### The task
Give only the number of lines in the data that contain the word "with".

### Material to process

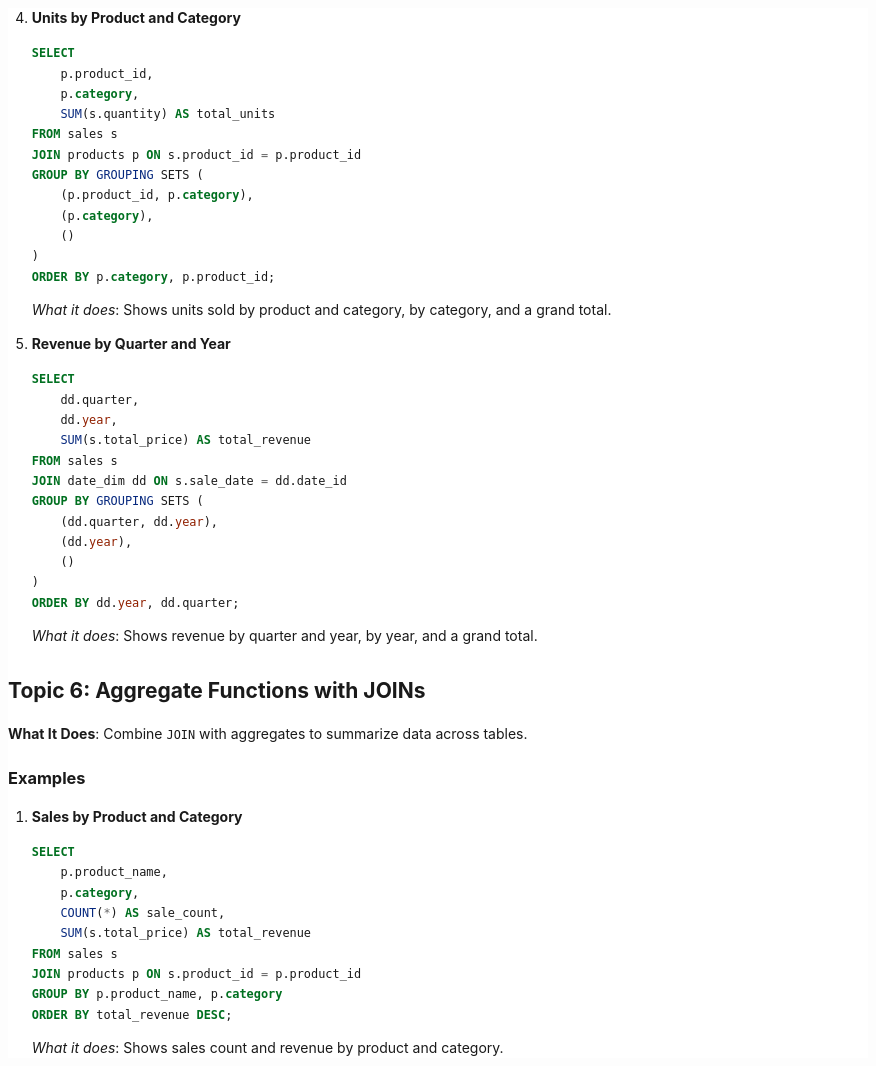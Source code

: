 4. **Units by Product and Category**
   ```sql
   SELECT 
       p.product_id,
       p.category,
       SUM(s.quantity) AS total_units
   FROM sales s
   JOIN products p ON s.product_id = p.product_id
   GROUP BY GROUPING SETS (
       (p.product_id, p.category),
       (p.category),
       ()
   )
   ORDER BY p.category, p.product_id;
   ```
   *What it does*: Shows units sold by product and category, by category, and a grand total.

5. **Revenue by Quarter and Year**
   ```sql
   SELECT 
       dd.quarter,
       dd.year,
       SUM(s.total_price) AS total_revenue
   FROM sales s
   JOIN date_dim dd ON s.sale_date = dd.date_id
   GROUP BY GROUPING SETS (
       (dd.quarter, dd.year),
       (dd.year),
       ()
   )
   ORDER BY dd.year, dd.quarter;
   ```
   *What it does*: Shows revenue by quarter and year, by year, and a grand total.

## Topic 6: Aggregate Functions with JOINs

**What It Does**: Combine `JOIN` with aggregates to summarize data across tables.

### Examples

1. **Sales by Product and Category**
   ```sql
   SELECT 
       p.product_name,
       p.category,
       COUNT(*) AS sale_count,
       SUM(s.total_price) AS total_revenue
   FROM sales s
   JOIN products p ON s.product_id = p.product_id
   GROUP BY p.product_name, p.category
   ORDER BY total_revenue DESC;
   ```
   *What it does*: Shows sales count and revenue by product and category.
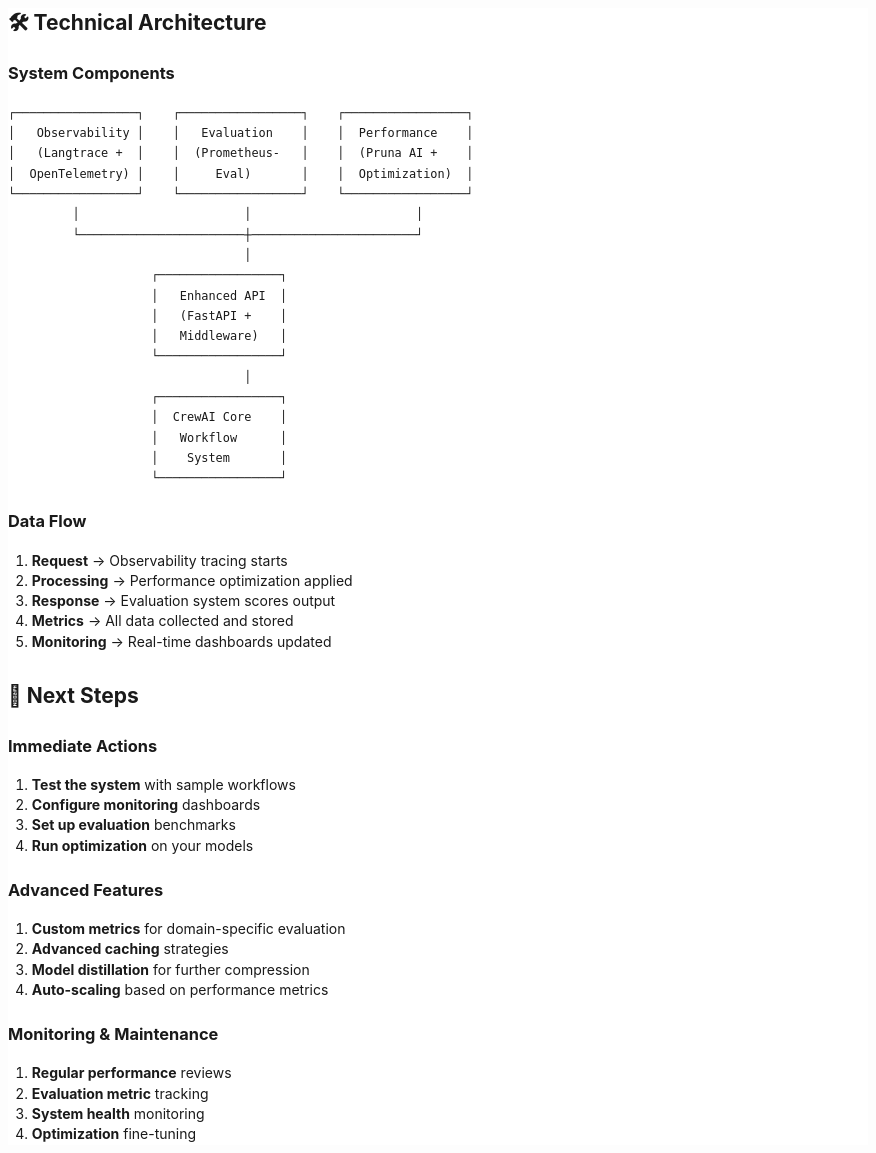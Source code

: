 ## 🛠️ Technical Architecture

### System Components
```
┌─────────────────┐    ┌─────────────────┐    ┌─────────────────┐
│   Observability │    │   Evaluation    │    │  Performance    │
│   (Langtrace +  │    │  (Prometheus-   │    │  (Pruna AI +    │
│  OpenTelemetry) │    │     Eval)       │    │  Optimization)  │
└─────────────────┘    └─────────────────┘    └─────────────────┘
         │                       │                       │
         └───────────────────────┼───────────────────────┘
                                 │
                    ┌─────────────────┐
                    │   Enhanced API  │
                    │   (FastAPI +    │
                    │   Middleware)   │
                    └─────────────────┘
                                 │
                    ┌─────────────────┐
                    │  CrewAI Core    │
                    │   Workflow      │
                    │    System       │
                    └─────────────────┘
```

### Data Flow
1. **Request** → Observability tracing starts
2. **Processing** → Performance optimization applied
3. **Response** → Evaluation system scores output
4. **Metrics** → All data collected and stored
5. **Monitoring** → Real-time dashboards updated

## 🚀 Next Steps

### Immediate Actions
1. **Test the system** with sample workflows
2. **Configure monitoring** dashboards
3. **Set up evaluation** benchmarks
4. **Run optimization** on your models

### Advanced Features
1. **Custom metrics** for domain-specific evaluation
2. **Advanced caching** strategies
3. **Model distillation** for further compression
4. **Auto-scaling** based on performance metrics

### Monitoring & Maintenance
1. **Regular performance** reviews
2. **Evaluation metric** tracking
3. **System health** monitoring
4. **Optimization** fine-tuning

### Result of the exercise
3